Estación de bus en Trento, Italia. Fotografía de Anita Juárez

Desde que estoy en Italia, he perdido el autobús tres veces de la misma manera en la que lo perdió esa persona que se atrasó medio minuto. He visto a dos personas más llegar a la parada del autobús solo para verlo arrancar y dejarlos. Por eso he pensado comprarme un reloj, pero no lo he hecho. Prefiero gastar mi dinero en comida o en otras cosas más importantes. Además, en la casa donde vivo tenemos un reloj grande que está adelantado tres minutos.

Mi compañera de cuarto tiene un reloj en su mesita de noche y un reloj de pulsera que ya no usa. Estoy segura de que ese reloj también está adelantado algunos minutos. Cerca de donde vivimos hay una iglesia que suena sus campanas cada hora. Además, yo tengo mi supercelular adelantado tres minutos por si las moscas. Por todo esto, no creo que tenga necesidad de tener un reloj de pulsera. A veces me siento como el conejo de Alicia en el país de las maravillas, con miles de relojes alrededor.

Tengo un bonito recuerdo: mi mamá parada en la puerta de mi casa viendo hacia afuera, mientras dice: “Son las 10:25”. Eso me hacía correr a ver el reloj de la pared para ver si era cierto, ¡y siempre acertaba!

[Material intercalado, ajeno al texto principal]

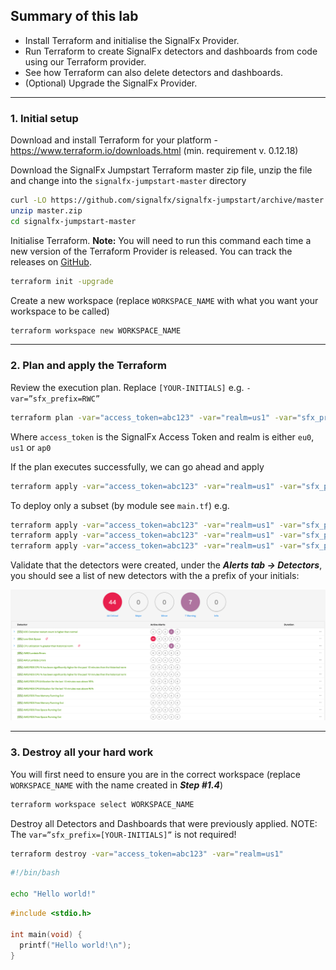 ## Summary of this lab
* Install Terraform and initialise the SignalFx Provider.
* Run Terraform to create SignalFx detectors and dashboards from code using our Terraform provider.
* See how Terraform can also delete detectors and dashboards.
* (Optional) Upgrade the SignalFx Provider.
***
### 1. Initial setup
Download and install Terraform for your platform - https://www.terraform.io/downloads.html (min. requirement v. 0.12.18)

Download the SignalFx Jumpstart Terraform master zip file, unzip the file and change into the `signalfx-jumpstart-master` directory

``` bash
curl -LO https://github.com/signalfx/signalfx-jumpstart/archive/master.zip
unzip master.zip
cd signalfx-jumpstart-master
```

Initialise Terraform. **Note:** You will need to run this command each time a new version of the Terraform Provider is released. You can track the releases on [GitHub](https://github.com/terraform-providers/terraform-provider-signalfx/releases).

```bash
terraform init -upgrade
```

Create a new workspace (replace `WORKSPACE_NAME` with what you want your workspace to be called)

``` bash
terraform workspace new WORKSPACE_NAME
```

---

### 2. Plan and apply the Terraform
Review the execution plan. Replace `[YOUR-INITIALS]` e.g. `-var=”sfx_prefix=RWC”`

``` bash
terraform plan -var="access_token=abc123" -var="realm=us1" -var="sfx_prefix=[YOUR-INITIALS]"
```

Where `access_token` is the SignalFx Access Token and realm is either `eu0`, `us1` or `ap0`

If the plan executes successfully, we can go ahead and apply
``` bash
terraform apply -var="access_token=abc123" -var="realm=us1" -var="sfx_prefix=[YOUR-INITIALS]"
```

To deploy only a subset (by module see `main.tf`) e.g.
``` bash
terraform apply -var="access_token=abc123" -var="realm=us1" -var="sfx_prefix=[YOUR-INITIALS]" -target=module.aws
terraform apply -var="access_token=abc123" -var="realm=us1" -var="sfx_prefix=[YOUR-INITIALS]" - target=module.usage_dashboard
terraform apply -var="access_token=abc123" -var="realm=us1" -var="sfx_prefix=[YOUR-INITIALS]" -target=module.gcp
```

Validate that the detectors were created, under the _**Alerts tab → Detectors**_, you should see a list of new detectors with the a prefix of your initials:

![](../images/m1_l3-detectors.png)

---
### 3. Destroy all your hard work
You will first need to ensure you are in the correct workspace (replace `WORKSPACE_NAME` with the name created in _**Step #1.4**_)

``` bash
terraform workspace select WORKSPACE_NAME
```

Destroy all Detectors and Dashboards that were previously applied. NOTE: The `var=”sfx_prefix=[YOUR-INITIALS]”` is not required!

``` bash
terraform destroy -var="access_token=abc123" -var="realm=us1"
```

``` bash tab="Bash"
#!/bin/bash

echo "Hello world!"
```

``` c tab="C"
#include <stdio.h>

int main(void) {
  printf("Hello world!\n");
}
```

Mi madre suele decir la hora sin ver los relojes. Me parece mágico, nunca se equivoca. Al igual que mucha gente en Guatemala, ella logra saber el tiempo viendo el sol, el clima y los animales, con la naturalidad con la que uno ve la hora en el celular. Los mayas hicieron un calendario, calcularon las estaciones, sabían cómo giraba el sol, los planetas, conocían el tiempo observando a su alrededor, viendo la naturaleza, sintiendo el viento.

No sé cuántos relojes tenían los mayas o si podían saber la hora solo con ver la posición del sol, pero hay días en los que me gustaría calcular el tiempo de la misma manera como lo hacían mis antepasados o como lo hace mi mamá. Pero en Italia hay días en los que no sale el sol, las aves no se ven, el viento es diferente y los autobuses y trenes tienen horarios que funcionan con mesura; minutos fijos y exactos, ni más ni menos. Si alguna vez lograra leer la hora, perdería los autobuses y los trenes por medio minuto que no lograría atinar.

Estación de bus en Trento, Italia. Fotografía de Anita Juárez

Autor: Ana Juárez

Animadora cultural comunitaria, creció en Ciudad Quetzal, estudió los básicos en el Eprodep. hizó teatro y zancos. Actualmente es voluntaria (SVE) en la Ciudad de Trento, Italia y dice que seguramente se piensa quedar para seguir tomando vino tinto y comiendo pastas con queso azul.